From the city center, Franklin Avenue (50th Ave.) descends a long, dusty hill to Yellowknife’s Old Town. In the 1930s, the first log and frame buildings were erected at this site. Along the narrow streets, Quonset huts, original settlers’ homes, converted buses, old boats, and tin shanties look incongruous in a Canadian capital city.
Some of the most unusual housing is in Willow Flats, east of Franklin Avenue. Ragged Ass Road, named for a mine claim, has the most unusual houses, many posting signs telling the story of the building.
Farther north along Franklin Avenue is an area known simply as The Rock, for the huge chunk of Canadian Shield that towers above the surrounding landscape. At the top of The Rock is the Pilot’s Monument, dedicated to the bush pilots who opened up the north.

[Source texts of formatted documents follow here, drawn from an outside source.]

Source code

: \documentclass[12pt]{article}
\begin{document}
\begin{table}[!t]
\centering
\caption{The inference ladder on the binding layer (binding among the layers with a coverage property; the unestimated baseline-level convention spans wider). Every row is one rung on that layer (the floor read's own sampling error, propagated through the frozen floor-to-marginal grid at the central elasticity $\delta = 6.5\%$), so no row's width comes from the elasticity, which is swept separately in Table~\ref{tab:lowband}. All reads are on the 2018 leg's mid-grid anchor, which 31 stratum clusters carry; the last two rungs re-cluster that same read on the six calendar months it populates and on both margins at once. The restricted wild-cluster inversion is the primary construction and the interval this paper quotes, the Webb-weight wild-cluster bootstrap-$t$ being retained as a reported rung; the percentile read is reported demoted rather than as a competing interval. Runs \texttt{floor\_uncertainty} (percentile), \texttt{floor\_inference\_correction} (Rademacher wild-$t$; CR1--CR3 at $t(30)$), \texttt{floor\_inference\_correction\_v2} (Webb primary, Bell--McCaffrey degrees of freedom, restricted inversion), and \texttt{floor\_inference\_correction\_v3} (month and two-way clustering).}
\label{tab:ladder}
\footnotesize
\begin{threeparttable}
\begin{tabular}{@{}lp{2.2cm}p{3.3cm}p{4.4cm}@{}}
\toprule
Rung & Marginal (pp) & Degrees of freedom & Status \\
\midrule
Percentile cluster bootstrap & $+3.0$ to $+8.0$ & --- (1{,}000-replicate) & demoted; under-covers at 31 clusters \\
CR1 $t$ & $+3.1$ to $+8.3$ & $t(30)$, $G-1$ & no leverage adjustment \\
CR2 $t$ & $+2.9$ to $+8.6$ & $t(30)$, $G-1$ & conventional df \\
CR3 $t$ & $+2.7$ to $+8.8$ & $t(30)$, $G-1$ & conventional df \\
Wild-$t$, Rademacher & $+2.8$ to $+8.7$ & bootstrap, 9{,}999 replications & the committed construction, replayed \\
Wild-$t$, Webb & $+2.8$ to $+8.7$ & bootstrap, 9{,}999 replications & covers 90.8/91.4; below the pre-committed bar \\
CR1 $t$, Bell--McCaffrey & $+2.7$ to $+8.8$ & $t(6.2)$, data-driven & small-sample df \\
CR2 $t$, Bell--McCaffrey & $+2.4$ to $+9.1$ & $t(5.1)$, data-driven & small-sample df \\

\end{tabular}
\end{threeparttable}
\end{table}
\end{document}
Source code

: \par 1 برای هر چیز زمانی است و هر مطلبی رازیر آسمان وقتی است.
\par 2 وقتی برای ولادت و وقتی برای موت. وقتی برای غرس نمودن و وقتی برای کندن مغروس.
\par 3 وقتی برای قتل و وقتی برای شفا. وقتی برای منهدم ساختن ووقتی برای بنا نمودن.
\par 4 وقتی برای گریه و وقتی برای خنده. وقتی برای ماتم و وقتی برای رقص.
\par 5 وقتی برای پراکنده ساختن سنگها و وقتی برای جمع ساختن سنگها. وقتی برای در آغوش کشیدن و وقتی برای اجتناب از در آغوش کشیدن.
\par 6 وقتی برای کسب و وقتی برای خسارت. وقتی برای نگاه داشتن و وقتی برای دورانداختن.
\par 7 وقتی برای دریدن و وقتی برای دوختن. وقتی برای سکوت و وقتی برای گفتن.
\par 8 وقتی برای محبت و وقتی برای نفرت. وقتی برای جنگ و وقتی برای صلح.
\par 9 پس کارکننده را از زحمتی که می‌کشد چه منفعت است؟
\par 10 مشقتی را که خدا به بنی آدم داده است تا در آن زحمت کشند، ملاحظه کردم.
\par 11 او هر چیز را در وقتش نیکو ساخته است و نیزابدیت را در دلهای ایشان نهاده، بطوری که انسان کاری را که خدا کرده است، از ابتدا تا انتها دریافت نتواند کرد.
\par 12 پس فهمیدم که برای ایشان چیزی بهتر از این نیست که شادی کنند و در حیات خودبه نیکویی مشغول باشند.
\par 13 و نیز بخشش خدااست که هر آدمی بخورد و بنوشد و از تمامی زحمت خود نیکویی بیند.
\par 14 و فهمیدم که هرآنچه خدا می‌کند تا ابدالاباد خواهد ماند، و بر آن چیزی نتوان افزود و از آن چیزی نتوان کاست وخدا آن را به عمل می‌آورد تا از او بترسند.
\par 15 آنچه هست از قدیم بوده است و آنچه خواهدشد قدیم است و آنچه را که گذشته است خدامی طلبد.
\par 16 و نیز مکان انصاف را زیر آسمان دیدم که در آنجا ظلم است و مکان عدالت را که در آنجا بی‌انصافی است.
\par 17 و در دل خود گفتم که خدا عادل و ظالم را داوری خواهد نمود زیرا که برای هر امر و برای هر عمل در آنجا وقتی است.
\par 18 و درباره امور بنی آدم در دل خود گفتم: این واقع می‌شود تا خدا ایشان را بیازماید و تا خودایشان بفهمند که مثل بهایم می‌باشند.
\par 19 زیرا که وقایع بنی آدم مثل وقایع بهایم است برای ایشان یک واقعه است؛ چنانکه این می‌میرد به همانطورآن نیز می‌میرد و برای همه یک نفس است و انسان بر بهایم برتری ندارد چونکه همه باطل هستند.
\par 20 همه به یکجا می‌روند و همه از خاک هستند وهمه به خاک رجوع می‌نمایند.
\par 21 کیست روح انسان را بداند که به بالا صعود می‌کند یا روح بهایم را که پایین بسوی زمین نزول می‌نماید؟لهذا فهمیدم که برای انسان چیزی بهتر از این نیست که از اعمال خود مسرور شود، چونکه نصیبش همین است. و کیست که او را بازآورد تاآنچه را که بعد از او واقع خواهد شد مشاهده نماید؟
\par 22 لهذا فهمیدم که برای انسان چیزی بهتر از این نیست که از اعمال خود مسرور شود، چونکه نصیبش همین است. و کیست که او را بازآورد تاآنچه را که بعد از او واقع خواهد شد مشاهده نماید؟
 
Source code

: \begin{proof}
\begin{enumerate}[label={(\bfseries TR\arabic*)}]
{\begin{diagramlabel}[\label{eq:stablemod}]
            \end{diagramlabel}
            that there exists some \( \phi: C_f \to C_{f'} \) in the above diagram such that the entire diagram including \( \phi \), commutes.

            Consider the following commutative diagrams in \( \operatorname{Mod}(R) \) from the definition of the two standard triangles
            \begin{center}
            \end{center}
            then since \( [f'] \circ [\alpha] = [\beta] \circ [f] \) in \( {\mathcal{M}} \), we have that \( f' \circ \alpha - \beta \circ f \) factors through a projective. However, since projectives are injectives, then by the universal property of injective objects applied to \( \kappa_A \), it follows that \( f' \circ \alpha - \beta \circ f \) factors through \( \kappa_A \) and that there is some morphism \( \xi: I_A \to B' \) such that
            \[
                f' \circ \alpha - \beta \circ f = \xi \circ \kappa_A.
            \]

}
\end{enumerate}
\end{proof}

At the corner of Pilots Lane and Wiley Road is Weaver & Devore, an old-time general store selling just about everything. Many of their larger orders have to be flown in to buyers scattered throughout the north.
East of The Rock, in Yellowknife Bay, is Jolliffe Island, once a fuel depot but now a residential area. The homes are reached by boat or canoe in summer and by road in winter.
At the north end of The Rock, a causeway, built in 1948, connects Latham Island to the mainland. At the south end of the island are floatplane bases, where the constant buzz of small planes taking off and landing symbolizes the north.